* TASK INSTRUCTIONS *
Go through the entries and copy every line that has the string "边界分段" in it.

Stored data
+ + + + + + +

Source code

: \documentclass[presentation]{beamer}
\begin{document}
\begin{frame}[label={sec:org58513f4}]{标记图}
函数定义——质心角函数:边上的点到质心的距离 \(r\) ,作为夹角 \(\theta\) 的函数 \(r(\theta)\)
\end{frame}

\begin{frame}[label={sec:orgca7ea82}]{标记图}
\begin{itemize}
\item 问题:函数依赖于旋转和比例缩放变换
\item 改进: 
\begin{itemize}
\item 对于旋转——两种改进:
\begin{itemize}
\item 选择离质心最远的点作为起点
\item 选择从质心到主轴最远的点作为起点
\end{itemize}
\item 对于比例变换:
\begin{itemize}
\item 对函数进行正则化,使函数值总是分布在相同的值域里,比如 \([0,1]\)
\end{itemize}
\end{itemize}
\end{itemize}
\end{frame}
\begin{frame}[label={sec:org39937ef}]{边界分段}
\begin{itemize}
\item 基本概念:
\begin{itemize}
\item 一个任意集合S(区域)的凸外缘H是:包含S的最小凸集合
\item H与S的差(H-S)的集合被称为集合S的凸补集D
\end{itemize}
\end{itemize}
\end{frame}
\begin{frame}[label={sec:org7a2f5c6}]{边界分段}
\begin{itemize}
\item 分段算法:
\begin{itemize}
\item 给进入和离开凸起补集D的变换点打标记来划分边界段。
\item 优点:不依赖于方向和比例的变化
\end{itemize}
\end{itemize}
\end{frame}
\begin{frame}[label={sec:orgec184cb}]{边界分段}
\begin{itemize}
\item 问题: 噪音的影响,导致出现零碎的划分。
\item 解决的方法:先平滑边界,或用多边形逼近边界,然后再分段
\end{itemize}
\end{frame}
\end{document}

+ + + + + + +

* EXERCISE RESULT *
\begin{frame}[label={sec:org39937ef}]{边界分段}
\begin{frame}[label={sec:org7a2f5c6}]{边界分段}
\begin{frame}[label={sec:orgec184cb}]{边界分段}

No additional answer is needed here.